The massive western Sydney gas expansion has been scuppered and about a quarter of the Hunter Valley is now excluded from drilling by the new rule preventing coal seam gas activity within two kilometres of homes.
But a major gas field where AGL plans at least 110 wells near Gloucester, north-west of Newcastle, will be allowed to proceed because a conditional approval had already been granted.
''If you have a petroleum exploration licence and a DA approved now, there is nothing we can do about it,'' the Premier, Barry O'Farrell, said. ''But if you have an [exploration licence] and no DA approved, it stops today.''
Mr O'Farrell said details of how the rules would be applied will be put out for public comment in two weeks and should be in place within four to six weeks.
He rejected suggestions the announcement was driven by political concerns following threats by the federal Environment Minister, Tony Burke, to use federal powers to intervene in the state approval process before the September 14 election.

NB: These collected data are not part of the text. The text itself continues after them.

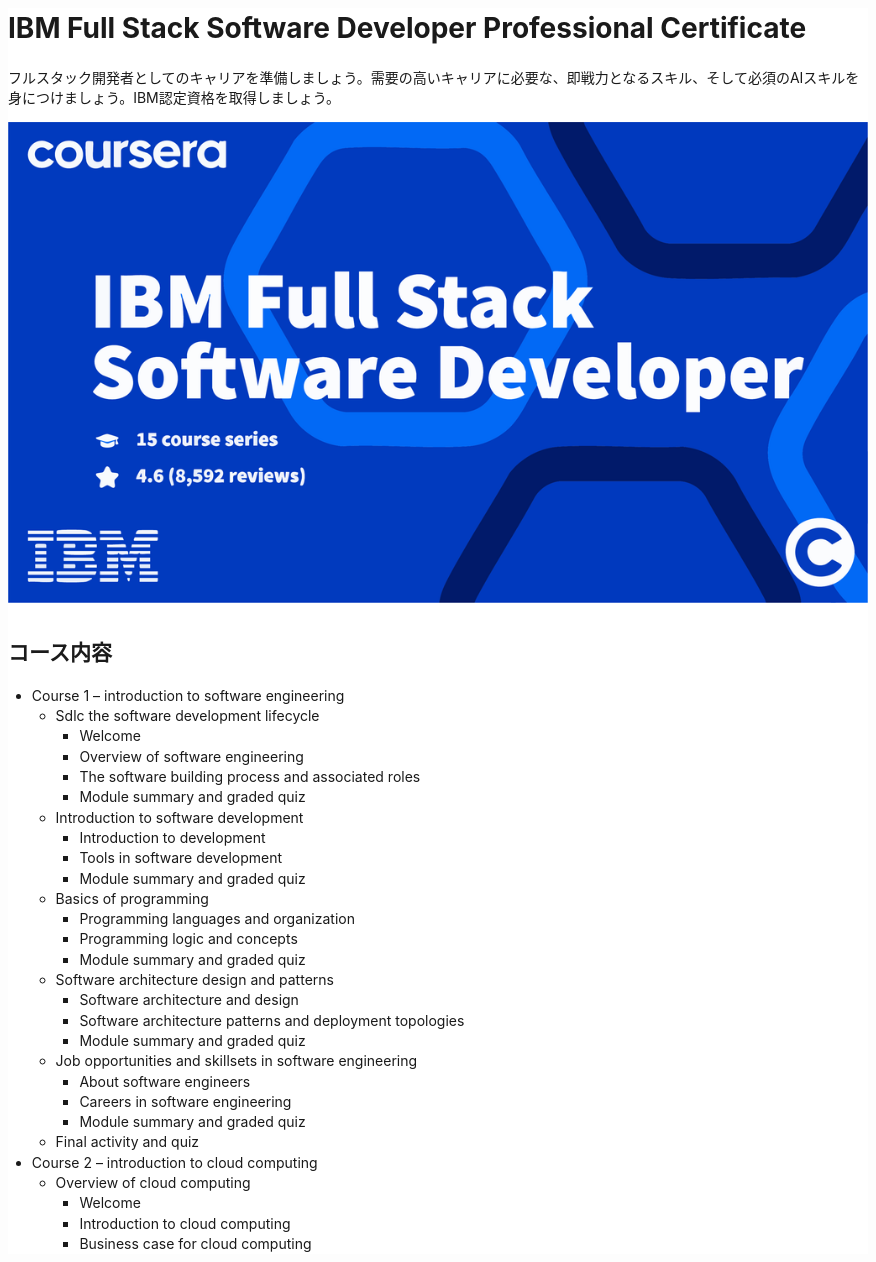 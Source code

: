 

# IBM Full Stack Software Developer Professional Certificate

フルスタック開発者としてのキャリアを準備しましょう。需要の高いキャリアに必要な、即戦力となるスキル、そして必須のAIスキルを身につけましょう。IBM認定資格を取得しましょう。

![IBM Full Stack Software Developer Professional Certificate](../../assets/Courses/Course%20Covers/0%20-%200%20-%20IBM%20Full%20Stack%20Software%20Developer%20Professional%20Certificate.webp)

## コース内容

- Course 1 – introduction to software engineering
  - Sdlc the software development lifecycle
    - Welcome
    - Overview of software engineering
    - The software building process and associated roles
    - Module summary and graded quiz
  - Introduction to software development
    - Introduction to development
    - Tools in software development
    - Module summary and graded quiz
  - Basics of programming
    - Programming languages and organization
    - Programming logic and concepts
    - Module summary and graded quiz
  - Software architecture design and patterns
    - Software architecture and design
    - Software architecture patterns and deployment topologies
    - Module summary and graded quiz
  - Job opportunities and skillsets in software engineering
    - About software engineers
    - Careers in software engineering
    - Module summary and graded quiz
  - Final activity and quiz
- Course 2 – introduction to cloud computing
  - Overview of cloud computing
    - Welcome
    - Introduction to cloud computing
    - Business case for cloud computing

''I've not had a single conversation with a [member of the federal opposition] about these matters in the lead-up to these decisions,'' Mr O'Farrell said.
The Planning Minister, Brad Hazzard, said deciding how to define what is a residential area was ''one of the greatest challenges I have''.
The announcement received a mixed reception in the Coalition joint party room, sources said, and some National MPs questioned why farmland would not be protected in the same manner as urban areas. But the upper house Liberal MP Peter Phelps said he was concerned that the government had ''caved in'' to anti-coal seam gas campaigners.
The ruling appears to cut across dozens of districts that are subject to gas drilling licences, but some will remain largely untouched.
''With 40 per cent of the state under licences granted by the failed former government there are still plenty of areas of NSW well away from strategic lands, from residential zonings and critical clusters that the industry can and should develop,'' Mr O'Farrell said.
AGL said the situation for the industry was ''disastrous'' and the changes appeared to be arbitrary.
''If I look at investments that have been made and the potential future investments that have been potentially taken off the table then you could be talking a couple of billion dollars worth of investment,'' AGL's chief executive, Michael Fraser, said.
Metgasco, which has talked up the possibility of gas drilling worth $2 billion in several sites across northern NSW, told the stock exchange the changes could have a ''significant impact'' on its plans.
Large portions of the company's maps cover areas that are within the two-kilometre buffer zone around houses.
Dart Energy's drilling operation at Fullerton Cove, near Newcastle, is now unlikely to proceed because of the buffer zone.